=== WHAT IS NEEDED ===
Of the entries below, return exactly those lines that fall between the one containing "(iii) By induction" and the one containing "successor are immediate.", the two end lines included.

=== THE DATA ===

_ _ _ _

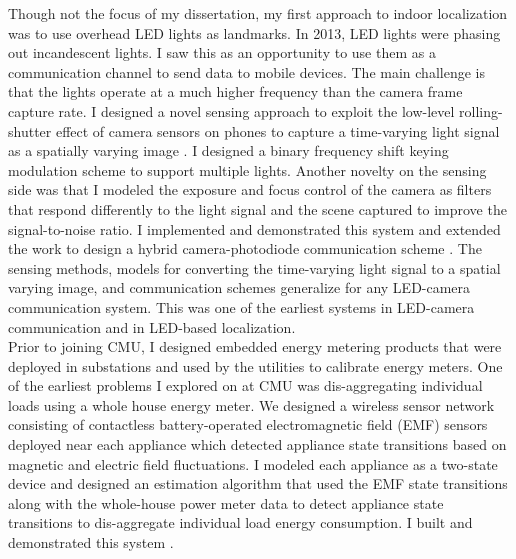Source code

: \documentclass[10pt]{article}
\begin{document}
Though not the focus of my dissertation, my first approach to indoor localization was to use overhead LED lights as landmarks. In 2013, LED lights were phasing out incandescent lights. 
I saw this as an opportunity to use them as a communication channel to send data to mobile devices. The main challenge is that the lights operate at a much higher frequency than the camera frame capture rate. I designed a novel sensing approach to exploit the low-level rolling-shutter effect of camera sensors on phones to capture a time-varying light signal as a spatially varying image \cite{rajagopal2014visual, rajagopal2014demonstration}. 
I designed a binary frequency shift keying modulation scheme to support multiple lights.  Another novelty on the sensing side was that I modeled the exposure and focus control of the camera as filters that respond differently to the light signal and the scene captured to improve the signal-to-noise ratio.
I implemented and demonstrated this system \cite{rajagopal2014demonstration} and extended the work to design a hybrid camera-photodiode communication scheme \cite{rajagopal2014hybrid}.
The sensing methods, models for converting the time-varying light signal to a spatial varying image, and communication schemes generalize for any LED-camera communication system. This was one of the earliest systems in LED-camera communication and in LED-based localization.\\ %


Prior to joining CMU, I designed embedded energy metering products that were deployed in substations and used by the utilities to calibrate energy meters. %
One of the earliest problems I explored on at CMU was dis-aggregating individual loads using a whole house energy meter. 
We designed a wireless sensor network consisting of contactless battery-operated electromagnetic field (EMF) sensors deployed near each appliance which detected appliance state transitions based on magnetic and electric field fluctuations. I modeled each appliance as a two-state device 
and designed an estimation algorithm that used the EMF state transitions along with the whole-house power meter data to detect appliance state transitions \cite{rajagopal2013magnetic} to dis-aggregate individual load energy consumption.  I built and demonstrated this system \cite{rajagopal2013demo}. 
\end{document}
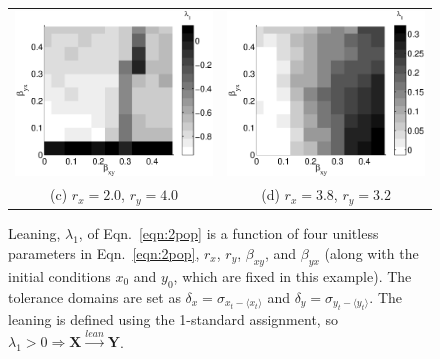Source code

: \documentclass[twocolumn,aps,pre,groupedaddress]{revtex4-1}
\begin{document}
\begin{figure}[ht]
\begin{tabular}{cc}
\includegraphics[scale=0.30]{CoupLogexample_rx20ry40.eps} &
\includegraphics[scale=0.30]{CoupLogexample_rx38ry32.eps} \\
(c) $r_x = 2.0$, $r_y = 4.0$ & (d) $r_x = 3.8$, $r_y = 3.2$ \\
\end{tabular}
\caption{Leaning, $\lambda_1$, of Eqn.\ \ref{eqn:2pop} is a function of four unitless parameters in Eqn.\ \ref{eqn:2pop}, $r_x$, $r_y$, $\beta_{xy}$, and $\beta_{yx}$ (along with the initial conditions $x_0$ and $y_0$, which are fixed in this example).  The tolerance domains are set as $\delta_x = \sigma_{x_t-\langle x_t \rangle}$ and $\delta_y = \sigma_{y_t-\langle y_t \rangle}$.  The leaning is defined using the 1-standard assignment, so $\lambda_1>0\Rightarrow\mathbf{X}\xrightarrow{lean}\mathbf{Y}$.}
\label{fig:2pop}
\end{figure}
\end{document}
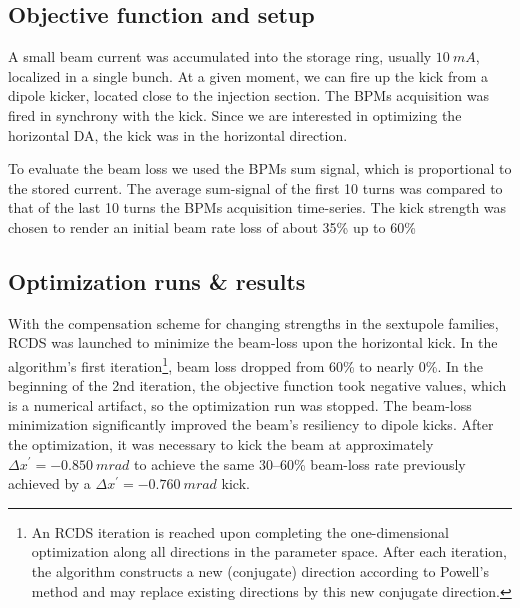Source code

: \subsection{Objective function and setup}
A small beam current was accumulated into the storage ring, usually $10~\unit{mA}$, localized in a single bunch. At a given moment, we can fire up the kick from a dipole kicker, located close to the injection section. The BPMs acquisition was fired in synchrony with the kick. Since we are interested in optimizing the horizontal DA, the kick was in the horizontal direction.

To evaluate the beam loss we used the BPMs sum signal, which is proportional to the stored current. The average sum-signal of the first 10 turns was compared to that of the last 10 turns the BPMs acquisition time-series. The kick strength was chosen to render an initial beam rate loss of about 35\% up to 60\%
\subsection{Optimization runs \& results}
With the compensation scheme for changing strengths in the sextupole families, RCDS was launched to minimize the beam-loss upon the horizontal kick. In the algorithm's first iteration\footnote{An RCDS iteration is reached upon completing the one-dimensional optimization along all directions in the parameter space. After each iteration, the algorithm constructs a new (conjugate) direction according to Powell's method and may replace existing directions by this new conjugate direction.}, beam loss dropped from 60\% to nearly 0\%. In the beginning of the 2nd iteration, the objective function took negative values, which is a numerical artifact, so the optimization run was stopped. The beam-loss minimization significantly improved the beam's resiliency to dipole kicks. After the optimization, it was necessary to kick the beam at approximately $\Delta x^\prime=-0.850~\unit{m rad}$ to achieve the same  30--60\% beam-loss rate previously achieved by a $\Delta x^\prime=-0.760~\unit{m rad}$ kick.

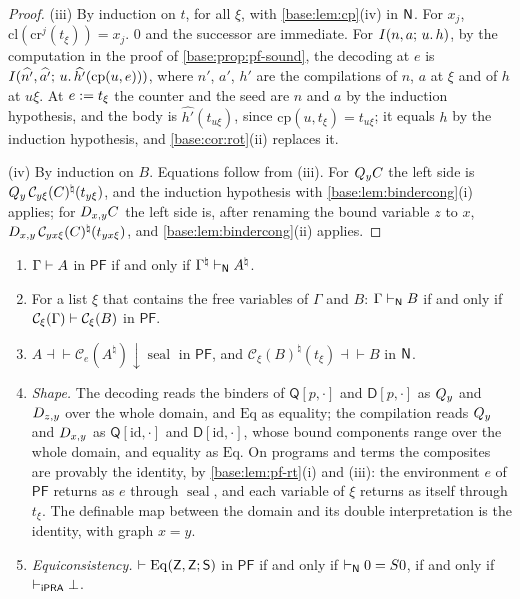 \begin{proof}
(iii) By induction on $t$, for all $\xi$, with \cref{base:lem:cp}(iv) in
$\Nat$.  For $x_j$, $\mathrm{cl}(\mathrm{cr}^{j}(t_\xi))=x_j$.  $0$ and the
successor are immediate.  For $\It{n}{a}{u}{h}$, by the computation in the
proof of \cref{base:prop:pf-sound}, the decoding at $e$ is
$\It{\widehat{n'}}{\widehat{a'}}{u}{\widehat{h'}(\mathrm{cp}(u,e))}$, where
$n'$, $a'$, $h'$ are the compilations of $n$, $a$ at $\xi$ and of $h$ at
$u\xi$.  At $e\defeq t_\xi$ the counter and the seed are $n$ and $a$ by the
induction hypothesis, and the body is
$\widehat{h'}(t_{u\xi})$, since $\mathrm{cp}(u,t_\xi)=t_{u\xi}$; it equals
$h$ by the induction hypothesis, and \cref{base:cor:rot}(ii) replaces it.

(iv) By induction on $B$.  Equations follow from (iii).  For $\Q{y}C$ the
left side is $\Q{y}\,\mathcal C_{y\xi}(C)^\natural(t_{y\xi})$, and the
induction hypothesis with \cref{base:lem:bindercong}(i) applies; for
$\D{x}{y}C$ the left side is, after renaming the bound variable $z$ to $x$,
$\D{x}{y}\,\mathcal C_{yx\xi}(C)^\natural(t_{yx\xi})$, and
\cref{base:lem:bindercong}(ii) applies.
\end{proof}

\begin{theorem}
\label{base:thm:pf}
\begin{enumerate}[label=\textup{(\roman*)}]
\item $\Gamma\proves A$ in $\mathsf{PF}$ if and only if
 $\Gamma^\natural\proves_{\Nat}A^\natural$.
\item For a list $\xi$ that contains the free variables of $\Gamma$ and
 $B$: $\Gamma\proves_{\Nat}B$ if and only if
 $\mathcal C_\xi(\Gamma)\proves\mathcal C_\xi(B)$ in $\mathsf{PF}$.
\item $A\dashv\vdash\mathcal C_e(A^\natural){\downarrow}\operatorname{seal}$
 in $\mathsf{PF}$, and $\mathcal C_\xi(B)^\natural(t_\xi)\dashv\vdash B$ in
 $\Nat$.
\item \emph{Shape.}  The decoding reads the binders of $\mathsf Q[p,\cdot]$
 and $\mathsf D[p,\cdot]$ as $\Q{y}$ and $\D{z}{y}$ over the whole domain,
 and $\mathrm{Eq}$ as equality; the compilation reads $\Q{y}$ and
 $\D{x}{y}$ as $\mathsf Q[\mathrm{id},\cdot]$ and $\mathsf D[\mathrm{id},\cdot]$,
 whose bound components range over the whole domain, and equality as
 $\mathrm{Eq}$.  On programs and terms the composites are provably the
 identity, by \cref{base:lem:pf-rt}(i) and (iii): the environment $e$ of
 $\mathsf{PF}$ returns as $e$ through $\operatorname{seal}$, and each
 variable of $\xi$ returns as itself through $t_\xi$.  The definable map
 between the domain and its double interpretation is the identity, with
 graph $x=y$.
\item \emph{Equiconsistency.}
 $\proves\mathrm{Eq}(\mathsf Z,\mathsf Z;\mathsf S)$ in $\mathsf{PF}$ if and
 only if $\proves_{\Nat}0=\Suc 0$, if and only if $\proves_{\iPRA}\bot$.
\end{enumerate}
\end{theorem}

_ _ _ _

=== ANSWER SECTION ===
(iii) By induction on $t$, for all $\xi$, with \cref{base:lem:cp}(iv) in
$\Nat$.  For $x_j$, $\mathrm{cl}(\mathrm{cr}^{j}(t_\xi))=x_j$.  $0$ and the
successor are immediate.  For $\It{n}{a}{u}{h}$, by the computation in the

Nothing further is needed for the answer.